Keine Terrasse wegen Bauzaun
Im Sommer soll dann noch ein Bauzaun drei Meter an die Fassade heranrücken, auch deshalb werde es dieses Jahr keine Terrasse vor dem Levantehaus geben, sagt Dietmar Hamm, Geschäftsführer der Kontorhausverwaltung Bach.
Er fordert: Die Hochbahn soll die ab Juli geplanten Tiefbauarbeiten „auf einen wirtschaftlich sinnvollen Zeitraum“ verschieben, beispielsweise Oktober, damit der geschundene Handel wieder „heilen“ könne.
Lokale können keine Außengastronomie anbieten
Besonders betroffen seien fünf Lokale mit Außengastronomie. Während die Gastronomie andernorts draußen wieder durchstartet, werden – baustellenbedingt – die fünf Lokale wohl komplett leer ausgehen.
Und während sich auf der Spitalerstraße der Publikumsverkehr langsam normalisiere, sei die Kundenfrequenz im und am Levantehaus um rund 60 Prozent geringer als üblich. „Wir haben mehrere Gespräche geführt, doch die Hochbahn schaltet auf stur“, so Hamm.
Düsteres Szenario und "dramatische Situation"
Bevor die Mönckebergstraße großflächig aufgerissen wird, werden Elektro- und Wasserleitungen verlegt. Schon diese im Februar begonnenen vorbereitenden Arbeiten wirkten „wie ein Brandbeschleuniger“ in Krisenzeiten, so Hamm.
Auch Citymanagerin Brigitte Engler zeichnet ein düsteres Szenario: Die Situation nach Öffnung der Geschäfte sei für die Unternehmen „nicht nur schwierig, sondern absolut dramatisch“, so Engler. „Wir befürchten, dass ein nennenswerter Teil der Händler in der Innenstadt im Laufe des Jahres in die Insolvenz gehen wird.“ Umso wichtiger sei es, dass Politik und Hochbahn die Baustellenplanung „ergebnisoffen“ betrieben.
Levantehaus erlässt Geschäften die Miete
Als geradezu empörend empfindet Mathias Bach, Miteigentümer des Levantehauses, die „starre Position“ der Hochbahn. Um die rund 35 kleinen inhabergeführten Geschäfte vor der drohenden Insolvenz zu bewahren, haben er und seine Partner ihnen für April, Mai und Juni die Miete nicht bloß gestundet, sondern komplett erlassen. Der GbR Levantehaus seien dadurch 300.000 Euro Mieteinnahmen entgangen, so Bach.

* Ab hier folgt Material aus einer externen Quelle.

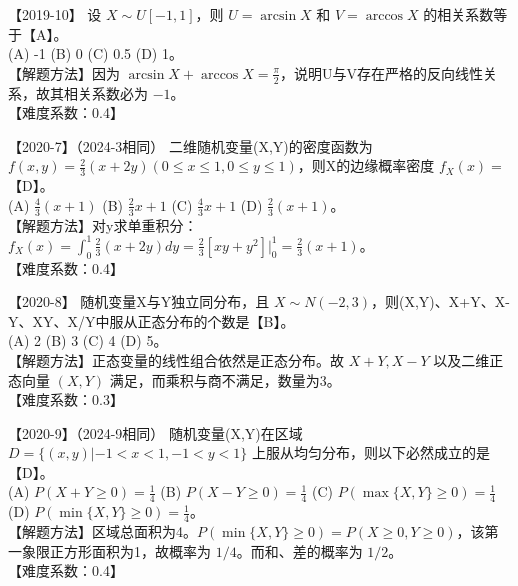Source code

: \documentclass[zihao=4, a4paper, fontset=mac]{ctexart}
\begin{document}
\par\vspace{\baselineskip}

【2019-10】 设 $X\sim U[-1,1]$，则 $U=\arcsin X$ 和 $V=\arccos X$ 的相关系数等于【A】。\\
(A) -1 \quad (B) 0 \quad (C) 0.5 \quad (D) 1。\\
【解题方法】因为 $\arcsin X + \arccos X = \frac{\pi}{2}$，说明U与V存在严格的反向线性关系，故其相关系数必为 $-1$。\\
【难度系数：0.4】

\par\vspace{\baselineskip}

【2020-7】（2024-3相同） 二维随机变量(X,Y)的密度函数为 $f(x,y)=\frac{2}{3}(x+2y) (0\le x\le1,0\le y\le1)$，则X的边缘概率密度 $f_X(x)=$ 【D】。\\
(A) $\frac{4}{3}(x+1)$ \quad (B) $\frac{2}{3}x+1$ \quad (C) $\frac{4}{3}x+1$ \quad (D) $\frac{2}{3}(x+1)$。\\
【解题方法】对y求单重积分：$f_X(x)=\int_0^1 \frac{2}{3}(x+2y)dy = \frac{2}{3}[xy+y^2]|_0^1 = \frac{2}{3}(x+1)$。\\
【难度系数：0.4】

\par\vspace{\baselineskip}

【2020-8】 随机变量X与Y独立同分布，且 $X\sim N(-2,3)$，则(X,Y)、X+Y、X-Y、XY、X/Y中服从正态分布的个数是【B】。\\
(A) 2 \quad (B) 3 \quad (C) 4 \quad (D) 5。\\
【解题方法】正态变量的线性组合依然是正态分布。故 $X+Y, X-Y$ 以及二维正态向量 $(X,Y)$ 满足，而乘积与商不满足，数量为3。\\
【难度系数：0.3】

\par\vspace{\baselineskip}

【2020-9】（2024-9相同） 随机变量(X,Y)在区域 $D=\{(x,y)|-1<x<1,-1<y<1\}$ 上服从均匀分布，则以下必然成立的是【D】。\\
(A) $P(X+Y\ge0)=\frac{1}{4}$ \quad (B) $P(X-Y\ge0)=\frac{1}{4}$ \quad (C) $P(\max\{X,Y\}\ge0)=\frac{1}{4}$ \quad (D) $P(\min\{X,Y\}\ge0)=\frac{1}{4}$。\\
【解题方法】区域总面积为4。$P(\min\{X,Y\}\ge0) = P(X\ge0, Y\ge0)$，该第一象限正方形面积为1，故概率为 $1/4$。而和、差的概率为 $1/2$。\\
【难度系数：0.4】
\end{document}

Zeitpunkt der Bauarbeiten sei ein Unding
Grundsätzlich habe er nichts gegen die Baumaßnahme vor dem Levantehaus und der Barkhof-Passage, der Umbau der U-3-Haltestelle sei notwendig, keine Frage. „Mir geht es allein um den Zeitpunkt“, sagt Bach.
Es sei ein Unding, dass der Staat die Vermieter auffordere, dem Einzelhandel etwa durch Mietstundungen auf die Beine zu helfen, während sich ein quasi städtisches Unternehmen „kein Stück“ bewege, um eben diese Existenzen zu retten.
Politik an Gesprächen mit Anrainern beteiligt
So möchte es die Hochbahn jedoch nicht verstanden wissen. Man sei sich der schwierigen Situation, in der sich die Anrainer befinden, bewusst und habe Verständnis für deren Sorgen. Um eine Lösung zu finden, gebe es seit Monaten Gespräche, an denen auch die Politik beteiligt sei.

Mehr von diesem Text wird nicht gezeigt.